Martedì, 28 Settembre 2021
Politica

Portonovo per tutti: ostello ed iniziative per fermare la vendita dell'ex Mutilatini

Il comitato spontaneo propone un'ipotesi per il recupero dell'edificio per uso pubblico e socio-culturale. Tra le iniziative, il 16 luglio assemblea pubblica mentre il 20 passeggiata dal parcheggio a monte di Portonovo fino all'ex colonia Mutilatini

Il comitato Portonovo per tutti dice no alla privatizzazione della baia, no alla vendita dell'ex colonia Mutilatini e si al recupero dell'edificio per l'uso pubblico e socio-culturale.

Il comitato, nato spontaneamente da numerosi cittadini e associazioni allarmati dalla presenza dell'immobile nel piano delle alienazioni del Comune, si fa promotore di numerose iniziative. Innanzitutto, il prossimo 16 luglio presso la Casa delle Culture si terrà una nuova assemblea pubblica. Domenica 20 luglio invece, l'appuntamento è alla rotatoria vicino al parcheggio a monte di Portonovo per una passeggiata fino all'ex Mutilatini in modo da sensibilizzare la cittadinanza riguardo a quanto sta avvenendo. Ci sono poi la raccolta firme per un referendum popolare che impedisca la vendita dell'ex colonia estiva e un azionariato popolare per sopperire fondi per la ristrutturazione della struttura.

Portonovo per tutti parla della proposta del Comune come fallimentare. Vendere l'Ex Mutilatini, edificio dal grande valore storico e patrimoniale, a privati per realizzare una villa o un albergo significherebbe privare i cittadini dell'utilizzo di quel bene. Inoltre le ipotesi di destinazione d'uso ventilate, non sarebbero compatibili con quanto previsto dal piano regolatore. "La vendita della struttura a privati non è compatibile con la destinazione d'uso che è accatastata come uso sociale e laboratori scientifici" riferisce Sebastiani di Italia Nostra Onlus. Rientrerebbe perfettamente nel piano regolatore il recupero dell'edificio pensato dal comitato. "Potrebbe essere una foresteria, un ostello con una sala polifunzionale. In tutto questo vogliamo coinvolgere il Comune. Auspichiamo ad un dialogo con la giunta Mancinelli al più presto- afferma Andrea Fantini, referente comitato Portonovo per tutti-. Tra l'altro, recentemente il sindaco e l'assessore Urbinati hanno manifestato la possibilità di togliere l'ex colonia dal piano delle alienazioni nel caso in cui ci fosse un progetto di recupero e utilizzo a fini sociali".  "L'ex Mutilatini va eliminato dal piano delle alienazioni e la procedura con la quale la Cassa Depositi e Prestiti dovrebbe effettuare una vendita bloccata. Questa è già avviata online" commenta Loretta Boni, membro del comitato.

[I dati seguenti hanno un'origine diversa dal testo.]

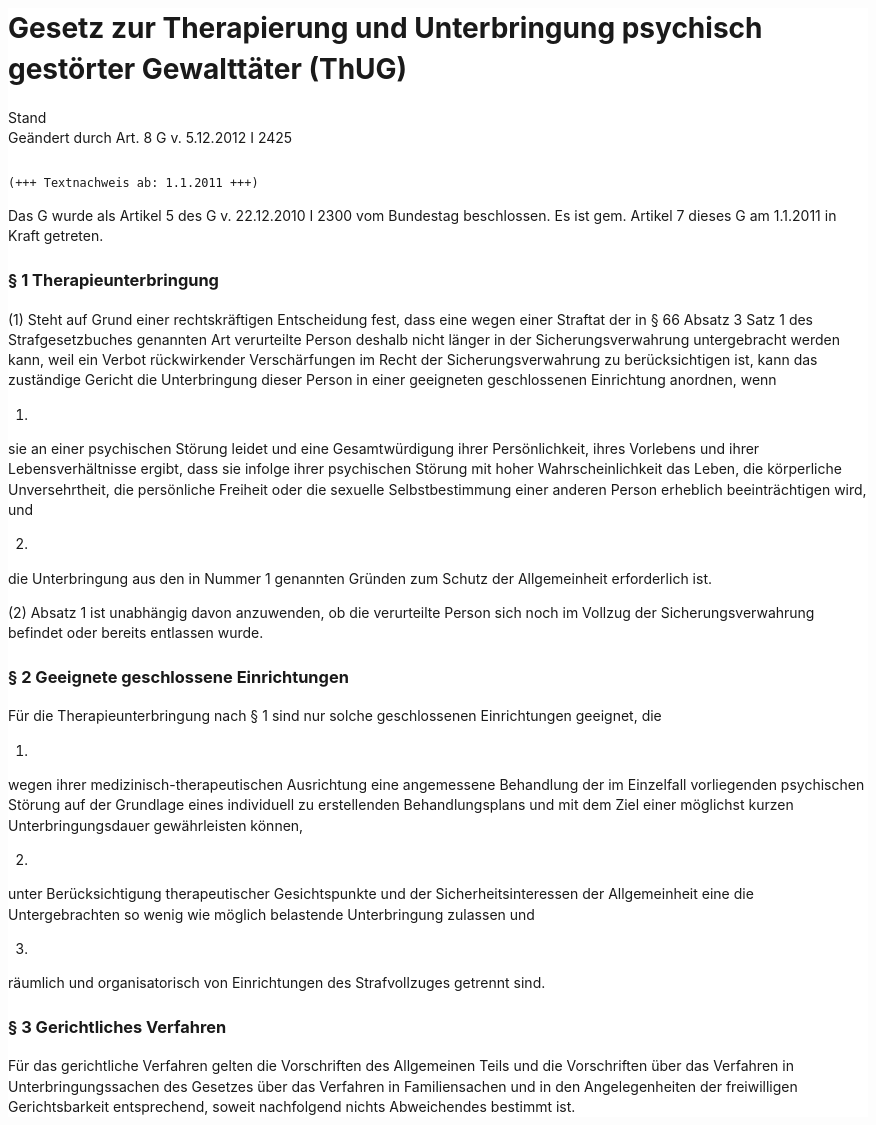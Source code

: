 Gesetz zur Therapierung und Unterbringung psychisch gestörter Gewalttäter (ThUG)
================================================================================

Stand  
Geändert durch Art. 8 G v. 5.12.2012 I 2425

### 

```
(+++ Textnachweis ab: 1.1.2011 +++)
```

Das G wurde als Artikel 5 des G v. 22.12.2010 I 2300 vom Bundestag beschlossen. Es ist gem. Artikel 7 dieses G am 1.1.2011 in Kraft getreten.

### § 1 Therapieunterbringung

(1) Steht auf Grund einer rechtskräftigen Entscheidung fest, dass eine wegen einer Straftat der in § 66 Absatz 3 Satz 1 des Strafgesetzbuches genannten Art verurteilte Person deshalb nicht länger in der Sicherungsverwahrung untergebracht werden kann, weil ein Verbot rückwirkender Verschärfungen im Recht der Sicherungsverwahrung zu berücksichtigen ist, kann das zuständige Gericht die Unterbringung dieser Person in einer geeigneten geschlossenen Einrichtung anordnen, wenn

1.  
sie an einer psychischen Störung leidet und eine Gesamtwürdigung ihrer Persönlichkeit, ihres Vorlebens und ihrer Lebensverhältnisse ergibt, dass sie infolge ihrer psychischen Störung mit hoher Wahrscheinlichkeit das Leben, die körperliche Unversehrtheit, die persönliche Freiheit oder die sexuelle Selbstbestimmung einer anderen Person erheblich beeinträchtigen wird, und

2.  
die Unterbringung aus den in Nummer 1 genannten Gründen zum Schutz der Allgemeinheit erforderlich ist.

(2) Absatz 1 ist unabhängig davon anzuwenden, ob die verurteilte Person sich noch im Vollzug der Sicherungsverwahrung befindet oder bereits entlassen wurde.

### § 2 Geeignete geschlossene Einrichtungen

Für die Therapieunterbringung nach § 1 sind nur solche geschlossenen Einrichtungen geeignet, die

1.  
wegen ihrer medizinisch-therapeutischen Ausrichtung eine angemessene Behandlung der im Einzelfall vorliegenden psychischen Störung auf der Grundlage eines individuell zu erstellenden Behandlungsplans und mit dem Ziel einer möglichst kurzen Unterbringungsdauer gewährleisten können,

2.  
unter Berücksichtigung therapeutischer Gesichtspunkte und der Sicherheitsinteressen der Allgemeinheit eine die Untergebrachten so wenig wie möglich belastende Unterbringung zulassen und

3.  
räumlich und organisatorisch von Einrichtungen des Strafvollzuges getrennt sind.

### § 3 Gerichtliches Verfahren

Für das gerichtliche Verfahren gelten die Vorschriften des Allgemeinen Teils und die Vorschriften über das Verfahren in Unterbringungssachen des Gesetzes über das Verfahren in Familiensachen und in den Angelegenheiten der freiwilligen Gerichtsbarkeit entsprechend, soweit nachfolgend nichts Abweichendes bestimmt ist.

Se il progetto presentato da Portonovo dovesse divenire concreto, allora dovrà essere affrontato insieme al Comune l'aspetto finanziario. Il Comune, proprietario dell'immobile dovrà fungere da fondo di garanzia per ottenere un mutuo che copra il costo della ristrutturazione, che si dovrebbe aggirare, intorno ai 1.300.000 euro. Numerose le associazioni che hanno aderito a Portonovo per tutti: Acqua Bene Comune, Cai sezione Ancona, Circolo Legambiente Pungitopo, Cngei di Ancona Aps, Comitato Marelibero, Comitato Mezzavalle libera, Cooperativa Pescatori Portonovo, Forum Paesaggio Marche, Italia nostra onlus, Laboratorio sociale Ancona, Legambiente Marche, Slow Food Ancona e Conero,m Agesci e Casa delle Culture. Sembrerebbe che anche l'Università possa essere interessata alla struttura per fini scientifici.